[Record excerpts Boundary: Start]

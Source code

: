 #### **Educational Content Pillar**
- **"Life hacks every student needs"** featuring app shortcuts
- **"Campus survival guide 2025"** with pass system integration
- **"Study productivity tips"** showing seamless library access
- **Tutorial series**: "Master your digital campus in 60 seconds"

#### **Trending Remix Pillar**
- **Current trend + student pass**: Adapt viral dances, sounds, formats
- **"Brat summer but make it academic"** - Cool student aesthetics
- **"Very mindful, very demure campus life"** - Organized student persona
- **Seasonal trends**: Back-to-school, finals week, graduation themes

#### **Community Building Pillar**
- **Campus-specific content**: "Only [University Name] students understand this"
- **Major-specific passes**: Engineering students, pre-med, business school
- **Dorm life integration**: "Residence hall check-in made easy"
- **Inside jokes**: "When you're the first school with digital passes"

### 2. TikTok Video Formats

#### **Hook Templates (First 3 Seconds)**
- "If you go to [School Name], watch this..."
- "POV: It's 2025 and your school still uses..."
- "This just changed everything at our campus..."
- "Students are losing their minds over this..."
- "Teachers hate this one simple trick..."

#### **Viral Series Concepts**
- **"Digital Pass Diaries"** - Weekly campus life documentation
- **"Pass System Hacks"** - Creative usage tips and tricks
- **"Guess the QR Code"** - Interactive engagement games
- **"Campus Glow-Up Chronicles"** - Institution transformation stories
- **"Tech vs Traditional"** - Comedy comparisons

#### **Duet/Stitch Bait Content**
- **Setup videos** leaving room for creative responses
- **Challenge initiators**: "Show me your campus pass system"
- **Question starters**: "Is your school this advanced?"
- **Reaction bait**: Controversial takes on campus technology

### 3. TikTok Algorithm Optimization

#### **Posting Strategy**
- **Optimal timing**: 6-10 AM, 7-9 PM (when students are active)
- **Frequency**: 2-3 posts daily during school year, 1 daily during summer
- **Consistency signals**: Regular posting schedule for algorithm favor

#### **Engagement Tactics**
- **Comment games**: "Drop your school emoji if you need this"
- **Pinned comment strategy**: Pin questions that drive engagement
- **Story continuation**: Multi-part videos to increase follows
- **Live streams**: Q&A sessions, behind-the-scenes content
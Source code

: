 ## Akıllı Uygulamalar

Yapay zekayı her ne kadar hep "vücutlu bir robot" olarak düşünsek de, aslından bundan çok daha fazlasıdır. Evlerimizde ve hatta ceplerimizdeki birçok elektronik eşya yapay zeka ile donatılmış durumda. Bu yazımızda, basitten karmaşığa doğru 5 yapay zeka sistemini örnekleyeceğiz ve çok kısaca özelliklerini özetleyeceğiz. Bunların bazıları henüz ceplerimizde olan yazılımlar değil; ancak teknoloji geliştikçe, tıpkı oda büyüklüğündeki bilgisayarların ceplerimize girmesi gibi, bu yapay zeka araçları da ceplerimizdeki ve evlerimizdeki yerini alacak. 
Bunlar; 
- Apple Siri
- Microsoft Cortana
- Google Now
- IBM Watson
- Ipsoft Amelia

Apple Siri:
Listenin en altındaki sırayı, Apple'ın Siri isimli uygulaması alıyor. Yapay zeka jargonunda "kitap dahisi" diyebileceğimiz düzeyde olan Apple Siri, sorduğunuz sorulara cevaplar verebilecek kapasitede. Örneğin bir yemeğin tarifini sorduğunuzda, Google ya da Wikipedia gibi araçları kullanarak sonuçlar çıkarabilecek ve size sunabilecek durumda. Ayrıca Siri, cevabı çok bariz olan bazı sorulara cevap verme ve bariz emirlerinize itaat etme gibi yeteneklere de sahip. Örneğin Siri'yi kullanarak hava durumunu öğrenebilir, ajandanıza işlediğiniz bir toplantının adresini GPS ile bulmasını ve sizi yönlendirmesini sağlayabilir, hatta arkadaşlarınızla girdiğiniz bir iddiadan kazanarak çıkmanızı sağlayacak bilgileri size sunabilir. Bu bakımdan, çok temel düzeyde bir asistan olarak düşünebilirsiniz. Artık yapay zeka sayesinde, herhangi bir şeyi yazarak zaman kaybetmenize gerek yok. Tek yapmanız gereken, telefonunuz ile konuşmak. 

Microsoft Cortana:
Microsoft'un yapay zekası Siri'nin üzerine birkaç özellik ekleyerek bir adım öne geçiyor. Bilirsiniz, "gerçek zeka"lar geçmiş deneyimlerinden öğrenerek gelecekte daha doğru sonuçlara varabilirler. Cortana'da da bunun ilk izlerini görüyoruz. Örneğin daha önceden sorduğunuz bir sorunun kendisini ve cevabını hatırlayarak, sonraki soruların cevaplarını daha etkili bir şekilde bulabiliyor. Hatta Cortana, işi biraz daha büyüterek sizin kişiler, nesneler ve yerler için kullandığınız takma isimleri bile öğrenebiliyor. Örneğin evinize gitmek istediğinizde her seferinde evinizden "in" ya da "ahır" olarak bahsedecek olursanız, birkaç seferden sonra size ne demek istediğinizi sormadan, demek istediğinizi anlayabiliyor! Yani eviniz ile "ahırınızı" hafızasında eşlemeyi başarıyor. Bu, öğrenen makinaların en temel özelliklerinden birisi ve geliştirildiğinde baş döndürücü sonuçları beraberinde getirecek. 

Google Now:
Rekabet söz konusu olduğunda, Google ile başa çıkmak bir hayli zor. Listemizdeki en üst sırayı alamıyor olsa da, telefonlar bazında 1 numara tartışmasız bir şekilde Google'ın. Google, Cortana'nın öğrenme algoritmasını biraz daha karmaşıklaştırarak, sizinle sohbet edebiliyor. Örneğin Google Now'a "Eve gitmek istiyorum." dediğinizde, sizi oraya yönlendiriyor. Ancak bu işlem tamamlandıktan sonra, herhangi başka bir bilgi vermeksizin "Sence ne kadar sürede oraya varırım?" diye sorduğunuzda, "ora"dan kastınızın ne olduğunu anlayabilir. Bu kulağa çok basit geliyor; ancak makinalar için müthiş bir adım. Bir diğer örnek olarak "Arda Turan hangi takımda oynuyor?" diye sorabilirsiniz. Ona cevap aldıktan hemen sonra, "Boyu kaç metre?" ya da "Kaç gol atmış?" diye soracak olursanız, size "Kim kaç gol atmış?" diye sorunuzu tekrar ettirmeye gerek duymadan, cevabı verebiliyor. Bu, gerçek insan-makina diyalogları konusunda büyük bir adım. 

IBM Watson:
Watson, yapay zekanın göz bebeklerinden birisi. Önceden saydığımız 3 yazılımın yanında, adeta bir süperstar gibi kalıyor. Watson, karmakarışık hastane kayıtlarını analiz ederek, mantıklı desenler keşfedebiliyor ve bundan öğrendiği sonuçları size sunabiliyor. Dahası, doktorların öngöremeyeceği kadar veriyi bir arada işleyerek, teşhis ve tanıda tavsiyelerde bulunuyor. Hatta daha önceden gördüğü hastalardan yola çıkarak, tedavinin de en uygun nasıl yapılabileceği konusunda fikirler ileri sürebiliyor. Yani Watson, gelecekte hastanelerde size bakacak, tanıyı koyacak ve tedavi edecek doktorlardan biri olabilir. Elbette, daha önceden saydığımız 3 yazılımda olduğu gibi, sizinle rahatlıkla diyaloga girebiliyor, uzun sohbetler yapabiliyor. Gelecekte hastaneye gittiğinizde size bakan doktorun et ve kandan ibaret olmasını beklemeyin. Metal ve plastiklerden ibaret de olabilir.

[Record excerpts Boundary: End]

Search the data for "tips". Copy every matching line.

§ **Answer to this task**:
- **"Study productivity tips"** showing seamless library access
- **"Pass System Hacks"** - Creative usage tips and tricks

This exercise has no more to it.